Designer Atsu Sekhose’s latest collection of evening wear blends in his Nagaland influences with Hollywood glamour

Written by VIDYA PRABHU | Published: July 15, 2013 5:43:43 am

For someone who was born and raised in Nagaland,it is perhaps not surprising that Atsu Sekhose is always keen to visit his home state and seek inspiration from it for his collections. But the designer,who shot to fame in a short period of time and is already a favourite in the glamour industry admits to not having enough time to do so. So when the Delhi-based designer visited Dimapur and Kohima last November — just before he was due to start working on his line for Autumn/ Winter 2013-14 — he made the most of the opportunity. “Since I have an indepth understanding of Naga clothing,I have been working with the locals who handweave Naga fabrics — including traditional wool and silk — for me. I then craft contemporary ensembles from these fabrics,” he says.

Sekhose belongs to a posse of designers who believe in celebrating modernity and yet staying rooted in tradition. In fact,his latest collection reiterates this as he has designed western wear ensembles using Naga fabrics. “My label is known for its western wear,so it made sense for me to stick to my strengths. At the same time,I wanted to delve into my roots and come up with something unique,” he explains,adding that he didn’t showcase this line at Delhi’s Wills India Fashion Week due to prior commitments.

What’s also interesting about the collection is that it scores high on Hollywood glamour from the ’20s and ’40s. “I have always been fascinated by that era,particularly the way American women looked in the movies of that time. These influences,combined with intricate embroidery and a Naga colour palate of black,red and white,sum up my new line,” Sekhose says.
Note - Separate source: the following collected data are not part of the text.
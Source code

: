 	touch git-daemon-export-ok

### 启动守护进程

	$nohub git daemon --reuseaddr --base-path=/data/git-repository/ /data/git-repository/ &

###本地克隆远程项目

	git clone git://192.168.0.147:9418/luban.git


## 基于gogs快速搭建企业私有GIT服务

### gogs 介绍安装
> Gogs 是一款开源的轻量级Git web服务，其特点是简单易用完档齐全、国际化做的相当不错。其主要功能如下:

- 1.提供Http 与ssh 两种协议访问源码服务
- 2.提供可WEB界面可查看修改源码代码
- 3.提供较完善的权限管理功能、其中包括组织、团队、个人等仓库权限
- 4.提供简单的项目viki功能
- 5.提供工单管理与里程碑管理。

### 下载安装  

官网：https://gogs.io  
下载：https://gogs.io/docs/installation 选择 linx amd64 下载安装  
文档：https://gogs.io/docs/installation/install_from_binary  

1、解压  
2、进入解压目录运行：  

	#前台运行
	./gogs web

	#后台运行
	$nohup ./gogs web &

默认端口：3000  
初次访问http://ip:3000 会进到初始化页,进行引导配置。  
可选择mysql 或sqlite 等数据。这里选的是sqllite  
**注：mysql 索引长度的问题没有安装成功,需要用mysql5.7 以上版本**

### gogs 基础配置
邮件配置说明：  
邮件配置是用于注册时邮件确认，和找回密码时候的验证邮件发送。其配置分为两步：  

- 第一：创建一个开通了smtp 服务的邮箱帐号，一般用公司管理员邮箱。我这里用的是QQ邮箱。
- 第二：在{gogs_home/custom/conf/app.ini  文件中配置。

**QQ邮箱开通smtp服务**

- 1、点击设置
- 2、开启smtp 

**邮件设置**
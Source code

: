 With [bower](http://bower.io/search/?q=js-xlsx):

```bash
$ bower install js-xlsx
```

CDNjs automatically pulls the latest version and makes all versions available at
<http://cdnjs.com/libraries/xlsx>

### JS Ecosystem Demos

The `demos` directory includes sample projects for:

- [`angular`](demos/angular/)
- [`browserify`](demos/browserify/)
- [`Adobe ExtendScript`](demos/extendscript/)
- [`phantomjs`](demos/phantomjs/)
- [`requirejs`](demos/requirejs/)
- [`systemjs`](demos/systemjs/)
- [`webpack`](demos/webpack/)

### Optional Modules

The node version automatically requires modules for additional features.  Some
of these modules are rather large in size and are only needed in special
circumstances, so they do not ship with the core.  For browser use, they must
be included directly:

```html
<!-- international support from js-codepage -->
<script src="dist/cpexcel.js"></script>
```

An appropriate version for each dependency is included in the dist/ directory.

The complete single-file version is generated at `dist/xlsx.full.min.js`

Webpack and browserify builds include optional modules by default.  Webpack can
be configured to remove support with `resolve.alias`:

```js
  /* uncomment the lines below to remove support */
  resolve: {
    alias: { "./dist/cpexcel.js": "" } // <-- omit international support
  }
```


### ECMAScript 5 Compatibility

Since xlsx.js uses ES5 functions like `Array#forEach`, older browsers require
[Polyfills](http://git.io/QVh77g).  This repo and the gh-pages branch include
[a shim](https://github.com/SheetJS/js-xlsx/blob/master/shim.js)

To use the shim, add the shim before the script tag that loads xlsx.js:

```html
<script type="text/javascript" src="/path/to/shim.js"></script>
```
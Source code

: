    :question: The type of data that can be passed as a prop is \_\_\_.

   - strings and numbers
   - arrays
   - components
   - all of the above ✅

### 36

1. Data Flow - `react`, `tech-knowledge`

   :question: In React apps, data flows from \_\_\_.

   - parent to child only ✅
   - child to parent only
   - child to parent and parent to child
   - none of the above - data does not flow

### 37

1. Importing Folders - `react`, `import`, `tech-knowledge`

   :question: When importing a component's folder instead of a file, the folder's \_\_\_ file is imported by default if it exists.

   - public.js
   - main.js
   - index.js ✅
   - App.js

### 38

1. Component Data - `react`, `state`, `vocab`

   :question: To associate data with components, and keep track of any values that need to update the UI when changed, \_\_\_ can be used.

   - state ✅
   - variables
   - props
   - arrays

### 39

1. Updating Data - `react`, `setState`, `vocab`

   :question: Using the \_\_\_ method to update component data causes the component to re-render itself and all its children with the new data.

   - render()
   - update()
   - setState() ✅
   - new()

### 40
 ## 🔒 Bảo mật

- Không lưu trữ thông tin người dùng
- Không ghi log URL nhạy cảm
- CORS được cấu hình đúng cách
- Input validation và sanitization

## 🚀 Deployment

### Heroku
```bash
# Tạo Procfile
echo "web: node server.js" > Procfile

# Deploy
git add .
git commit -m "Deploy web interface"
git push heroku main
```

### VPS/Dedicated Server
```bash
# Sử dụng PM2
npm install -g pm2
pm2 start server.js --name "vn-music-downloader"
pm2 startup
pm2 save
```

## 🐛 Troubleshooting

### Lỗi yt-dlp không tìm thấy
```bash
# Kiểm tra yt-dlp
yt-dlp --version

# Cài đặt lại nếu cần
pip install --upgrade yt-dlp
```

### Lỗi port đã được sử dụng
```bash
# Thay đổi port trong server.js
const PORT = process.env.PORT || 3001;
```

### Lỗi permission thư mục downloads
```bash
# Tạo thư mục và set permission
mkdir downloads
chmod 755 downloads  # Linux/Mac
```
The Naga stamp notwithstanding,this National Institute of Fashion Technology (NIFT) graduate — who started his career by assisting couturier Tarun Tahiliani,before setting up his own label back in 2006 — has imbued the collection with a universal appeal. “Other than silhouettes which range from dresses and gowns to jackets,we have reinterpreted some of the tribal prints as urban graphics. Besides,I have also used other fabrics such as heavy silks,wool,satin and georgettes,” reveals Sekhose. “My cocktail collection has done very well — especially in the Middle East,” he says.